Amsterdam Rheumatology and Immunology Center, Reade Rheumatology and Rehabilitation, Amsterdam, The Netherlands.
Department of Rheumatology and Immunology, Amsterdam UMC Location Vrije Universiteit, Amsterdam, The Netherlands.
Rheumatology (Oxford). 2023 Oct 3;62(10):3366-3372. doi: 10.1093/rheumatology/kead084.
Self-monitoring and patient-initiated care (PIC) leads to fewer outpatient clinic visits in patients with established RA with low disease activity (LDA) while healthcare outcomes are similar.

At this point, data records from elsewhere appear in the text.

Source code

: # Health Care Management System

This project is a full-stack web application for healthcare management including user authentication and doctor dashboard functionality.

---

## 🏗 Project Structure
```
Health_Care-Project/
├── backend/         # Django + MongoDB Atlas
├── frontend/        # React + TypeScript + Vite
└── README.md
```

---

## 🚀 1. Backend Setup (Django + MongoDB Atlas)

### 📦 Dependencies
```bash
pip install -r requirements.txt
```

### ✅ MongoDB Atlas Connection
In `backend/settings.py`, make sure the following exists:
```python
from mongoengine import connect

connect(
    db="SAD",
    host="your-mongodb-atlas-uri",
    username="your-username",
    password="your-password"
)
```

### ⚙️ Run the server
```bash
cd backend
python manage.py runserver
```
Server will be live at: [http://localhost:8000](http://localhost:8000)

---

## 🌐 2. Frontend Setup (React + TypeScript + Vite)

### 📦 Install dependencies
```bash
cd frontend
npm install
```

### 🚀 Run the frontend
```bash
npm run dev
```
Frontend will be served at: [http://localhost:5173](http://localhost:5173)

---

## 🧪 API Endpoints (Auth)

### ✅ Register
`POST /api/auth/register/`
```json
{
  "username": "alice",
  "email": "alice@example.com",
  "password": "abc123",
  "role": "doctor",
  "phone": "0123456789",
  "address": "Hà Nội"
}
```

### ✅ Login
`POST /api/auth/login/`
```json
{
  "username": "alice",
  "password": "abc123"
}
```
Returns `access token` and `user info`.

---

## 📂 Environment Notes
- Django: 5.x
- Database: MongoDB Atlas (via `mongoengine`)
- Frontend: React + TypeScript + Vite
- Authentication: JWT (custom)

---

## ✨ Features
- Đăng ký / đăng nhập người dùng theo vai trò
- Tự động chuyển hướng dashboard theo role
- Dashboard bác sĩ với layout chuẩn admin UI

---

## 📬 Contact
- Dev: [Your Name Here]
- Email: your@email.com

This study assesses the cost-effectiveness of PIC with self-monitoring.
A 12-month randomized controlled trial was performed with 49 patients in the PIC with self-monitoring group (app-group) and 53 in usual care. The usual care group continued with preplanned visits. The app group had one planned follow-up visit after 12 months and monitored their RA disease activity in a smartphone app. Both groups could make additional appointments at liberty. We included adult RA patients with a disease duration of over 2 years, a disease activity score 28 (DAS28) below 3.2 that were stable on medication for at least 6 months. The effect measure, the DAS28, was measured at 12 months and healthcare resource usage and productivity losses were measured at 3, 6, 9 and 12 months.

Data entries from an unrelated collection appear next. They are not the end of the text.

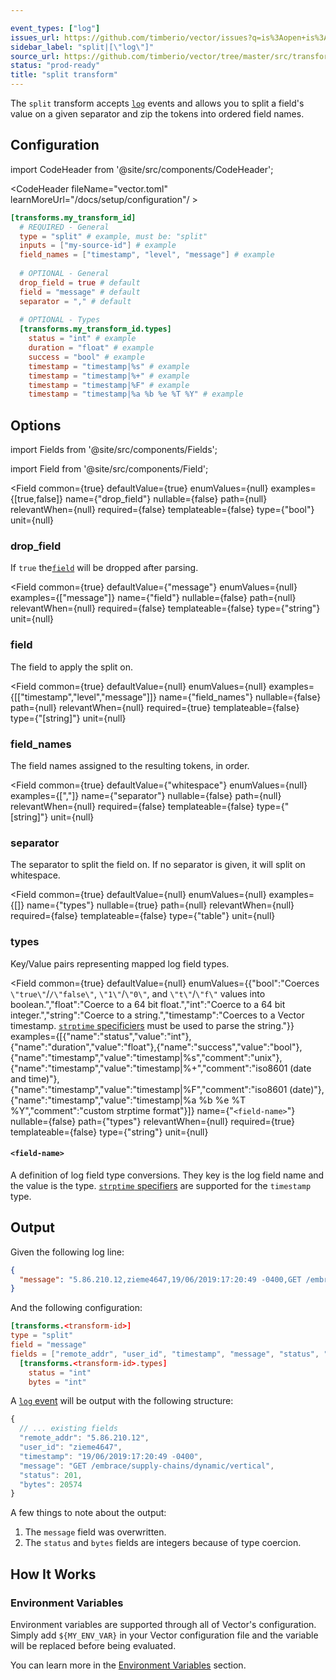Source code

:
 ```yaml
---

event_types: ["log"]
issues_url: https://github.com/timberio/vector/issues?q=is%3Aopen+is%3Aissue+label%3A%22transform%3A+split%22
sidebar_label: "split|[\"log\"]"
source_url: https://github.com/timberio/vector/tree/master/src/transforms/split.rs
status: "prod-ready"
title: "split transform" 
---
```


The `split` transform accepts [`log`][docs.data-model#log] events and allows you to split a field's value on a given separator and zip the tokens into ordered field names.

## Configuration

import CodeHeader from '@site/src/components/CodeHeader';

<CodeHeader fileName="vector.toml" learnMoreUrl="/docs/setup/configuration"/ >

```toml
[transforms.my_transform_id]
  # REQUIRED - General
  type = "split" # example, must be: "split"
  inputs = ["my-source-id"] # example
  field_names = ["timestamp", "level", "message"] # example
  
  # OPTIONAL - General
  drop_field = true # default
  field = "message" # default
  separator = "," # default
  
  # OPTIONAL - Types
  [transforms.my_transform_id.types]
    status = "int" # example
    duration = "float" # example
    success = "bool" # example
    timestamp = "timestamp|%s" # example
    timestamp = "timestamp|%+" # example
    timestamp = "timestamp|%F" # example
    timestamp = "timestamp|%a %b %e %T %Y" # example
```

## Options

import Fields from '@site/src/components/Fields';

import Field from '@site/src/components/Field';

<Fields filters={true}>


<Field
  common={true}
  defaultValue={true}
  enumValues={null}
  examples={[true,false]}
  name={"drop_field"}
  nullable={false}
  path={null}
  relevantWhen={null}
  required={false}
  templateable={false}
  type={"bool"}
  unit={null}
  >

### drop_field

If `true` the[`field`](#field) will be dropped after parsing.


</Field>


<Field
  common={true}
  defaultValue={"message"}
  enumValues={null}
  examples={["message"]}
  name={"field"}
  nullable={false}
  path={null}
  relevantWhen={null}
  required={false}
  templateable={false}
  type={"string"}
  unit={null}
  >

### field

The field to apply the split on.


</Field>


<Field
  common={true}
  defaultValue={null}
  enumValues={null}
  examples={[["timestamp","level","message"]]}
  name={"field_names"}
  nullable={false}
  path={null}
  relevantWhen={null}
  required={true}
  templateable={false}
  type={"[string]"}
  unit={null}
  >

### field_names

The field names assigned to the resulting tokens, in order.


</Field>


<Field
  common={true}
  defaultValue={"whitespace"}
  enumValues={null}
  examples={[","]}
  name={"separator"}
  nullable={false}
  path={null}
  relevantWhen={null}
  required={false}
  templateable={false}
  type={"[string]"}
  unit={null}
  >

### separator

The separator to split the field on. If no separator is given, it will split on whitespace.


</Field>


<Field
  common={true}
  defaultValue={null}
  enumValues={null}
  examples={[]}
  name={"types"}
  nullable={true}
  path={null}
  relevantWhen={null}
  required={false}
  templateable={false}
  type={"table"}
  unit={null}
  >

### types

Key/Value pairs representing mapped log field types.

<Fields filters={false}>


<Field
  common={true}
  defaultValue={null}
  enumValues={{"bool":"Coerces `\"true\"`/`/\"false\"`, `\"1\"`/`\"0\"`, and `\"t\"`/`\"f\"` values into boolean.","float":"Coerce to a 64 bit float.","int":"Coerce to a 64 bit integer.","string":"Coerce to a string.","timestamp":"Coerces to a Vector timestamp. [`strptime` specificiers][urls.strptime_specifiers] must be used to parse the string."}}
  examples={[{"name":"status","value":"int"},{"name":"duration","value":"float"},{"name":"success","value":"bool"},{"name":"timestamp","value":"timestamp|%s","comment":"unix"},{"name":"timestamp","value":"timestamp|%+","comment":"iso8601 (date and time)"},{"name":"timestamp","value":"timestamp|%F","comment":"iso8601 (date)"},{"name":"timestamp","value":"timestamp|%a %b %e %T %Y","comment":"custom strptime format"}]}
  name={"`<field-name>`"}
  nullable={false}
  path={"types"}
  relevantWhen={null}
  required={true}
  templateable={false}
  type={"string"}
  unit={null}
  >

#### `<field-name>`

A definition of log field type conversions. They key is the log field name and the value is the type. [`strptime` specifiers][urls.strptime_specifiers] are supported for the `timestamp` type.


</Field>


</Fields>

</Field>


</Fields>

## Output

Given the following log line:

```json
{
  "message": "5.86.210.12,zieme4647,19/06/2019:17:20:49 -0400,GET /embrace/supply-chains/dynamic/vertical,201,20574"
}
```

And the following configuration:

```toml
[transforms.<transform-id>]
type = "split"
field = "message"
fields = ["remote_addr", "user_id", "timestamp", "message", "status", "bytes"]
  [transforms.<transform-id>.types]
    status = "int"
    bytes = "int"
```

A [`log` event][docs.data-model.log] will be output with the following structure:

```javascript
{
  // ... existing fields
  "remote_addr": "5.86.210.12",
  "user_id": "zieme4647",
  "timestamp": "19/06/2019:17:20:49 -0400",
  "message": "GET /embrace/supply-chains/dynamic/vertical",
  "status": 201,
  "bytes": 20574
}
```

A few things to note about the output:

1. The `message` field was overwritten.
2. The `status` and `bytes` fields are integers because of type coercion.

## How It Works

### Environment Variables

Environment variables are supported through all of Vector's configuration.
Simply add `${MY_ENV_VAR}` in your Vector configuration file and the variable
will be replaced before being evaluated.

You can learn more in the [Environment Variables][docs.configuration#environment-variables]
section.


[docs.configuration#environment-variables]: /docs/setup/configuration#environment-variables
[docs.data-model#log]: /docs/about/data-model#log
[docs.data-model.log]: /docs/about/data-model/log
[urls.strptime_specifiers]: https://docs.rs/chrono/0.3.1/chrono/format/strftime/index.html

There was no significant difference in mean change of DAS28 (-0.04 mean difference, 95% CI: -0.39, 0.30), nor a statistically significant difference in total costs (mean difference €514, 95% CI:-€266, €3690) in the app group compared with the usual care group. The probability that the app was cost-effective was 0.37 and 0.57 at a willingness-to-pay threshold of 0 and 50 000 €/point improvement DAS28, respectively.
Although rheumatic care costs were significantly lower in the app group, total costs and effects of PIC with self-monitoring were not different from usual care in RA patients with LDA.

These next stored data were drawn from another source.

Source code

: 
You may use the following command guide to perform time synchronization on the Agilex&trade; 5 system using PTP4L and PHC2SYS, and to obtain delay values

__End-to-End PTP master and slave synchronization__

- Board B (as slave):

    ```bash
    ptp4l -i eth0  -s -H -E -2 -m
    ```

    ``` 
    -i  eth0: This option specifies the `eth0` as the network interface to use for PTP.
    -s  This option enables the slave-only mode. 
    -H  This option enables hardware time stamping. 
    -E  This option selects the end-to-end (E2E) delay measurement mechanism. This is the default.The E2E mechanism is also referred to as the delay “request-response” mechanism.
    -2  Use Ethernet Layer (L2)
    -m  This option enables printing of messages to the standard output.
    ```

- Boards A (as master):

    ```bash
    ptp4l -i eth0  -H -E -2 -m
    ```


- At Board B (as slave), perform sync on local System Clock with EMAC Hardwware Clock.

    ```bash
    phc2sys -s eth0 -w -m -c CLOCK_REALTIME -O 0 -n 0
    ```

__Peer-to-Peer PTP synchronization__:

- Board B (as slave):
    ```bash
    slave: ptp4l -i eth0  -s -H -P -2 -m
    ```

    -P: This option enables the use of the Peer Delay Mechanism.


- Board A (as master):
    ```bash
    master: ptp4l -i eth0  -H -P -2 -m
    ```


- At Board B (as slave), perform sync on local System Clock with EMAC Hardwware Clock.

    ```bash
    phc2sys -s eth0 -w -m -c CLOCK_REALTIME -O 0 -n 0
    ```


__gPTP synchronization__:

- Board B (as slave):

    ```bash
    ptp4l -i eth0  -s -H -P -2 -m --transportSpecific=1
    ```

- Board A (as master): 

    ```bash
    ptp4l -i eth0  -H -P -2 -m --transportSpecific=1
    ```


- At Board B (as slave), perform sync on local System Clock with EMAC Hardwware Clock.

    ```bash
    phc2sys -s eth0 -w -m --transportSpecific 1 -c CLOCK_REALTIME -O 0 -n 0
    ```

在疾病活动度低(LDA)的已确诊类风湿关节炎(RA)患者中,自我监测和患者发起的护理(PIC)可减少门诊就诊次数,同时保持相似的医疗保健效果。本研究评估了自我监测的 PIC 的成本效益。
进行了一项为期 12 个月的随机对照试验,共有 49 名患者被分配到自我监测组(应用程序组),53 名患者被分配到常规护理组。常规护理组继续按计划进行就诊。应用程序组在 12 个月后进行一次计划随访,并在智能手机应用程序中监测他们的 RA 疾病活动度。两组都可以自由预约额外的就诊。我们纳入了疾病持续时间超过 2 年、疾病活动评分 28(DAS28)低于 3.2、且至少 6 个月稳定用药的成年 RA 患者。在 12 个月时测量效果指标 DAS28,在 3、6、9 和 12 个月时测量医疗资源使用情况和生产力损失。
应用程序组与常规护理组相比,DAS28 的平均变化无显著差异(平均差异 0.04,95%CI:-0.39,0.30),总费用也无统计学差异(平均差异 514 欧元,95%CI:-266 欧元,3690 欧元)。在愿意支付 0 欧元和 50000 欧元/DAS28 改善点的阈值下,应用程序具有成本效益的概率分别为 0.37 和 0.57。
尽管应用程序组的风湿护理费用显著降低,但在 LDA 的 RA 患者中,PIC 与自我监测的总费用和效果与常规护理无差异。